INDIA – The Indian Beverage Association (IBA) has called for the rationalisation of the Goods and Services Tax (GST) structure on non-alcoholic beverages, urging the government to implement a tiered tax system based on sugar content.  

The association believes this change will unlock significant growth potential for the sector, which could reach a market size of Rs1.5 lakh crore by 2030. 

J P Meena, Secretary General of the IBA, emphasized the critical role non-alcoholic beverages play in India’s food processing industry.  

He noted that the sector could contribute to making India a global manufacturing hub, provided a more conducive policy environment is created.  

Currently, all carbonated beverages are subject to the highest GST slab of 28 percent, along with a 12 percent compensation cess, bringing the total tax burden to 40 percent. 

A report from the Indian Council for Research on International Economic Relations (ICRIER) recommends the introduction of a sugar-based tax structure for soft drinks. 

Under this proposal, beverages with moderate or low sugar content would be taxed at 18 percent, while zero-sugar drinks would attract a lower rate of 12 percent.  

The report suggests that this would lower prices, boost consumption, and incentivize manufacturers to introduce healthier alternatives. 

Meena stressed the sector’s untapped potential, stating, “Rationalisation of taxes will attract more investment, foster innovation, and encourage the creation of more start-ups. We estimate Rs 80,000 crore of investment in the near future if the policy framework becomes more supportive.” 

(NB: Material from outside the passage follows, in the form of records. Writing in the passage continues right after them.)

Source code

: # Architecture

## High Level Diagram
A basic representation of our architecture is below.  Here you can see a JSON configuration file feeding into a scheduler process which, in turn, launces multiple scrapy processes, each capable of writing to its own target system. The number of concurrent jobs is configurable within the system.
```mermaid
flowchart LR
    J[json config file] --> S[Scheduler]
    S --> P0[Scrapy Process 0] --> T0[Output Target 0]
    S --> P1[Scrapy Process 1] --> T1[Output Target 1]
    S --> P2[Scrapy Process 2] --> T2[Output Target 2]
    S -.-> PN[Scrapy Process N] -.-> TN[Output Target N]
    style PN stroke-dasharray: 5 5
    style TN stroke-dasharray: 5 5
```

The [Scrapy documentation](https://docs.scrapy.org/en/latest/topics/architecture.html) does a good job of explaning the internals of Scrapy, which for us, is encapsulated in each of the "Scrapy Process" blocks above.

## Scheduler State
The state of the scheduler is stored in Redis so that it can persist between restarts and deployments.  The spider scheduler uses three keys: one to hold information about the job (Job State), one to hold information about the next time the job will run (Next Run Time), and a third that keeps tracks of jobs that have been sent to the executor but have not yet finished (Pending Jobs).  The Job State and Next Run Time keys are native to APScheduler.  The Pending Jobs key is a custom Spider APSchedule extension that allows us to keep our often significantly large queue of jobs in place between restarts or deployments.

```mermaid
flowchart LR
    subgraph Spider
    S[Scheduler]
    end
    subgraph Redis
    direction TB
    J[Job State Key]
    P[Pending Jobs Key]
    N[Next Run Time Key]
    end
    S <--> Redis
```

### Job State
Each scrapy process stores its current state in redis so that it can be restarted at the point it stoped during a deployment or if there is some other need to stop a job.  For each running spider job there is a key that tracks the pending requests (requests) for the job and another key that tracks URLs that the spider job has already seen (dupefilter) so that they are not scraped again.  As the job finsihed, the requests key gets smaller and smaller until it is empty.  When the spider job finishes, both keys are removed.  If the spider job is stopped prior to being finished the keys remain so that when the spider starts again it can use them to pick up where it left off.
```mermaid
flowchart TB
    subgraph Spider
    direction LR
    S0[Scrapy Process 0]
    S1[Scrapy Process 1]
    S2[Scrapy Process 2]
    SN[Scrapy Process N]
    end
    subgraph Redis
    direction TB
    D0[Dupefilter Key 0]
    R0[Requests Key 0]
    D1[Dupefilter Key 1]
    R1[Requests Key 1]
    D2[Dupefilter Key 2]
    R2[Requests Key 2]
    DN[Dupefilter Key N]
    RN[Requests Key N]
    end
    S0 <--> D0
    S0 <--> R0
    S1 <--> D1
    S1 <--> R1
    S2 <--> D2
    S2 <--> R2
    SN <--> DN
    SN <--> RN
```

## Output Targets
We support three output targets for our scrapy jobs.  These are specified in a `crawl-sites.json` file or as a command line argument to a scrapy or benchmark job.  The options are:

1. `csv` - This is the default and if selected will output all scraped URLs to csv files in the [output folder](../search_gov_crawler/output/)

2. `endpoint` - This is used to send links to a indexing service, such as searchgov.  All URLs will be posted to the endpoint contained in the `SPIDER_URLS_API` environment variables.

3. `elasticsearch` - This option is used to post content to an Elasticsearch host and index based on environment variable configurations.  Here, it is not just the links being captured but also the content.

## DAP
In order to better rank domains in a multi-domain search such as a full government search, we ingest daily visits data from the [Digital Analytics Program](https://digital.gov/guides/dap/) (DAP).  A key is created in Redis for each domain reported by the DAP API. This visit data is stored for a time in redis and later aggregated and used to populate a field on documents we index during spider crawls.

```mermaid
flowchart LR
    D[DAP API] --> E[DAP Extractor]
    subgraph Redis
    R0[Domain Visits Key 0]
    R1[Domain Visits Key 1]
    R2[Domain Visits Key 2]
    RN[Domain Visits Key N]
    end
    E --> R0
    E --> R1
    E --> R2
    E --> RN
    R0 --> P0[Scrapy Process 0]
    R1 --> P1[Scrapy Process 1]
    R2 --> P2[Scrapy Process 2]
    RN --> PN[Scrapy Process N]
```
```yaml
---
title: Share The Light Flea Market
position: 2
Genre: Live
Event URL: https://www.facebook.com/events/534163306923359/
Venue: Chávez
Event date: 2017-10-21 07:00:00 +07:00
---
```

He further highlighted that nearly 80 percent of the non-alcoholic beverage industry in India remains unorganised, leading to significant tax revenue leakage. Addressing this gap through a rational tax structure would benefit both the government and industry by driving formalization and increasing employment opportunities. 

The ICRIER report also pointed out that while India is a leading producer of raw materials for carbonated soft drinks, it lags behind other countries like Thailand and the Philippines in manufacturing output.  

According to the report, a layered sugar tax could help bridge this gap by encouraging product reformulation, boosting GST collections, and promoting positive health outcomes. 

Earlier, industry groups like the Retailers Association of India (RAI) and the PHD Chamber of Commerce and Industry (PHDCCI) called for the exemption of bottled water from the 18 percent GST, arguing that it unfairly classifies water as a luxury item alongside other non-alcoholic beverages.